§ EXERCISE
Where the string "simplified" shows up in a line of the records, copy that line.

(Beginning of DATASET CONTENT)

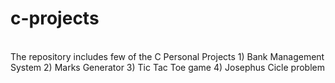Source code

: # c-projects
<br>
The repository includes few of the C Personal Projects 
1) Bank Management System
2) Marks Generator
3) Tic Tac Toe game
4) Josephus Cicle problem
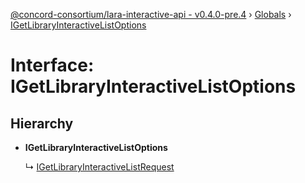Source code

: [@concord-consortium/lara-interactive-api - v0.4.0-pre.4](../README.md) › [Globals](../globals.md) › [IGetLibraryInteractiveListOptions](igetlibraryinteractivelistoptions.md)

# Interface: IGetLibraryInteractiveListOptions

## Hierarchy

* **IGetLibraryInteractiveListOptions**

  ↳ [IGetLibraryInteractiveListRequest](igetlibraryinteractivelistrequest.md)
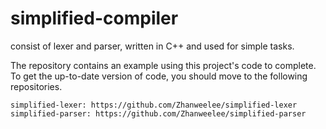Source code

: # simplified-compiler
consist of lexer and parser, written in C++ and used for simple tasks.

The repository contains an example using this project's code to complete. To get the up-to-date version of code, you should move to the following repositories.

	simplified-lexer: https://github.com/Zhanweelee/simplified-lexer
	simplified-parser: https://github.com/Zhanweelee/simplified-parser


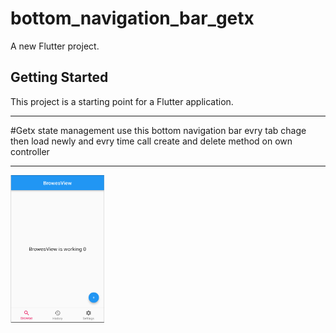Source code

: # bottom_navigation_bar_getx

A new Flutter project.

## Getting Started

This project is a starting point for a Flutter application.
***
#Getx state management use this bottom navigation bar evry tab chage then load newly and evry time call create and delete method on own controller
***
<img src="Screenshot_1.png" width="150"/>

(End of DATASET CONTENT)

§ OUTPUT
: # simplified-compiler
	simplified-lexer: https://github.com/Zhanweelee/simplified-lexer
	simplified-parser: https://github.com/Zhanweelee/simplified-parser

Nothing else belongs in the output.